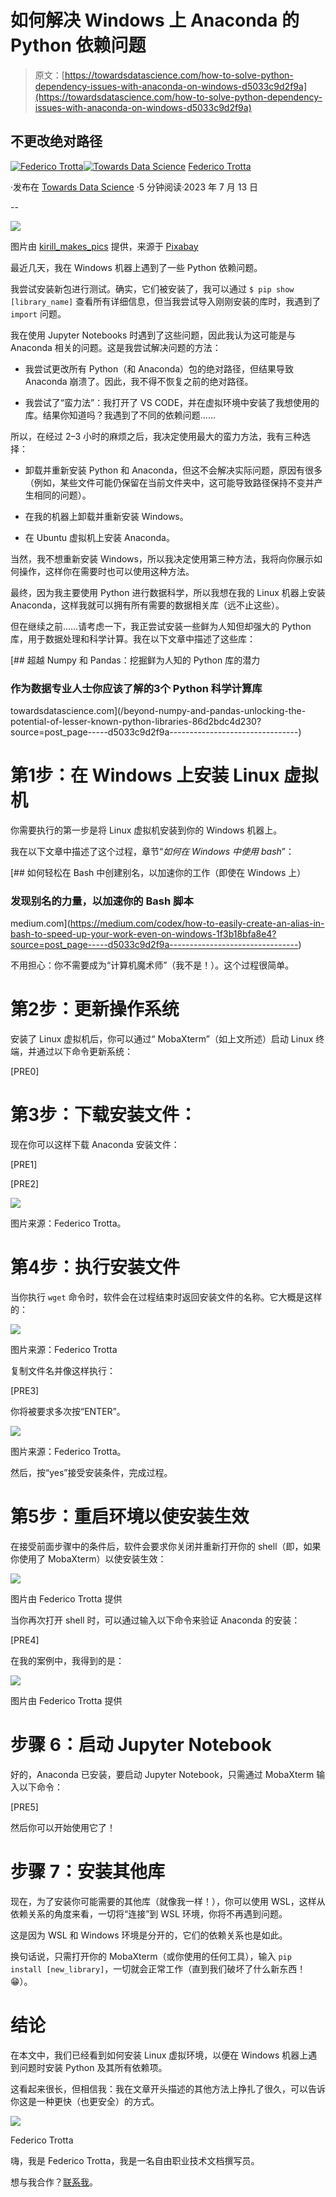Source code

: # 如何解决 Windows 上 Anaconda 的 Python 依赖问题

> 原文：[https://towardsdatascience.com/how-to-solve-python-dependency-issues-with-anaconda-on-windows-d5033c9d2f9a](https://towardsdatascience.com/how-to-solve-python-dependency-issues-with-anaconda-on-windows-d5033c9d2f9a)

## 不更改绝对路径

[](https://federicotrotta.medium.com/?source=post_page-----d5033c9d2f9a--------------------------------)[![Federico Trotta](../Images/e997e3a96940c16ab5071629016d82fd.png)](https://federicotrotta.medium.com/?source=post_page-----d5033c9d2f9a--------------------------------)[](https://towardsdatascience.com/?source=post_page-----d5033c9d2f9a--------------------------------)[![Towards Data Science](../Images/a6ff2676ffcc0c7aad8aaf1d79379785.png)](https://towardsdatascience.com/?source=post_page-----d5033c9d2f9a--------------------------------) [Federico Trotta](https://federicotrotta.medium.com/?source=post_page-----d5033c9d2f9a--------------------------------)

·发布在 [Towards Data Science](https://towardsdatascience.com/?source=post_page-----d5033c9d2f9a--------------------------------) ·5 分钟阅读·2023 年 7 月 13 日

--

![](../Images/989f9fa2f85067dbcbe42832ec66a93a.png)

图片由 [kirill_makes_pics](https://pixabay.com/it/users/kirill_makes_pics-5203613/?utm_source=link-attribution&utm_medium=referral&utm_campaign=image&utm_content=2261021) 提供，来源于 [Pixabay](https://pixabay.com/it//?utm_source=link-attribution&utm_medium=referral&utm_campaign=image&utm_content=2261021)

最近几天，我在 Windows 机器上遇到了一些 Python 依赖问题。

我尝试安装新包进行测试。确实，它们被安装了，我可以通过 `$ pip show [library_name]` 查看所有详细信息，但当我尝试导入刚刚安装的库时，我遇到了 `import` 问题。

我在使用 Jupyter Notebooks 时遇到了这些问题，因此我认为这可能是与 Anaconda 相关的问题。这是我尝试解决问题的方法：

+   我尝试更改所有 Python（和 Anaconda）包的绝对路径，但结果导致 Anaconda 崩溃了。因此，我不得不恢复之前的绝对路径。

+   我尝试了“蛮力法”：我打开了 VS CODE，并在虚拟环境中安装了我想使用的库。结果你知道吗？我遇到了不同的依赖问题……

所以，在经过 2–3 小时的麻烦之后，我决定使用最大的蛮力方法，我有三种选择：

+   卸载并重新安装 Python 和 Anaconda，但这不会解决实际问题，原因有很多（例如，某些文件可能仍保留在当前文件夹中，这可能导致路径保持不变并产生相同的问题）。

+   在我的机器上卸载并重新安装 Windows。

+   在 Ubuntu 虚拟机上安装 Anaconda。

当然，我不想重新安装 Windows，所以我决定使用第三种方法，我将向你展示如何操作，这样你在需要时也可以使用这种方法。

最终，因为我主要使用 Python 进行数据科学，所以我想在我的 Linux 机器上安装 Anaconda，这样我就可以拥有所有需要的数据相关库（远不止这些）。

但在继续之前……请考虑一下，我正尝试安装一些鲜为人知但却强大的 Python 库，用于数据处理和科学计算。我在以下文章中描述了这些库：

[](/beyond-numpy-and-pandas-unlocking-the-potential-of-lesser-known-python-libraries-86d2bdc4d230?source=post_page-----d5033c9d2f9a--------------------------------) [## 超越 Numpy 和 Pandas：挖掘鲜为人知的 Python 库的潜力

### 作为数据专业人士你应该了解的3个 Python 科学计算库

towardsdatascience.com](/beyond-numpy-and-pandas-unlocking-the-potential-of-lesser-known-python-libraries-86d2bdc4d230?source=post_page-----d5033c9d2f9a--------------------------------)

# 第1步：在 Windows 上安装 Linux 虚拟机

你需要执行的第一步是将 Linux 虚拟机安装到你的 Windows 机器上。

我在以下文章中描述了这个过程，章节“*如何在 Windows 中使用 bash*”：

[](https://medium.com/codex/how-to-easily-create-an-alias-in-bash-to-speed-up-your-work-even-on-windows-1f3b18bfa8e4?source=post_page-----d5033c9d2f9a--------------------------------) [## 如何轻松在 Bash 中创建别名，以加速你的工作（即使在 Windows 上）

### 发现别名的力量，以加速你的 Bash 脚本

medium.com](https://medium.com/codex/how-to-easily-create-an-alias-in-bash-to-speed-up-your-work-even-on-windows-1f3b18bfa8e4?source=post_page-----d5033c9d2f9a--------------------------------)

不用担心：你不需要成为“计算机魔术师”（我不是！）。这个过程很简单。

# 第2步：更新操作系统

安装了 Linux 虚拟机后，你可以通过“ MobaXterm”（如上文所述）启动 Linux 终端，并通过以下命令更新系统：

[PRE0]

# 第3步：下载安装文件：

现在你可以这样下载 Anaconda 安装文件：

[PRE1]

[PRE2]

![](../Images/404ec7d95d95572617f2cf5dd35fdf56.png)

图片来源：Federico Trotta。

# 第4步：执行安装文件

当你执行 `wget` 命令时，软件会在过程结束时返回安装文件的名称。它大概是这样的：

![](../Images/b328fdff923388fe383b9f6cf767f1d2.png)

图片来源：Federico Trotta

复制文件名并像这样执行：

[PRE3]

你将被要求多次按“ENTER”。

![](../Images/50bd792f4d3a827747b382ab16c8957a.png)

图片来源：Federico Trotta。

然后，按“yes”接受安装条件，完成过程。

# 第5步：重启环境以使安装生效

在接受前面步骤中的条件后，软件会要求你关闭并重新打开你的 shell（即，如果你使用了 MobaXterm）以使安装生效：

![](../Images/299459b634ec1b2c24c76b441cceb438.png)

图片由 Federico Trotta 提供

当你再次打开 shell 时，可以通过输入以下命令来验证 Anaconda 的安装：

[PRE4]

在我的案例中，我得到的是：

![](../Images/a295376b0ee85b26eaf44c374c70cc44.png)

图片由 Federico Trotta 提供

# 步骤 6：启动 Jupyter Notebook

好的，Anaconda 已安装，要启动 Jupyter Notebook，只需通过 MobaXterm 输入以下命令：

[PRE5]

然后你可以开始使用它了！

# 步骤 7：安装其他库

现在，为了安装你可能需要的其他库（就像我一样！），你可以使用 WSL，这样从依赖关系的角度来看，一切将“连接”到 WSL 环境，你将不再遇到问题。

这是因为 WSL 和 Windows 环境是分开的，它们的依赖关系也是如此。

换句话说，只需打开你的 MobaXterm（或你使用的任何工具），输入 `pip install [new_library]`，一切就会正常工作（直到我们破坏了什么新东西！😁）。

# 结论

在本文中，我们已经看到如何安装 Linux 虚拟环境，以便在 Windows 机器上遇到问题时安装 Python 及其所有依赖项。

这看起来很长，但相信我：我在文章开头描述的其他方法上挣扎了很久，可以告诉你这是一种更快（也更安全）的方式。

![](../Images/5079e3af9eda458328cb258c452fb935.png)

Federico Trotta

嗨，我是 Federico Trotta，我是一名自由职业技术文档撰写员。

想与我合作？[联系我](https://bio.link/federicotrotta)。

___

** What to do **
Copy out all lines above holding "Jupyter".

** Task solution **
我在使用 Jupyter Notebooks 时遇到了这些问题，因此我认为这可能是与 Anaconda 相关的问题。这是我尝试解决问题的方法：
# 步骤 6：启动 Jupyter Notebook
好的，Anaconda 已安装，要启动 Jupyter Notebook，只需通过 MobaXterm 输入以下命令：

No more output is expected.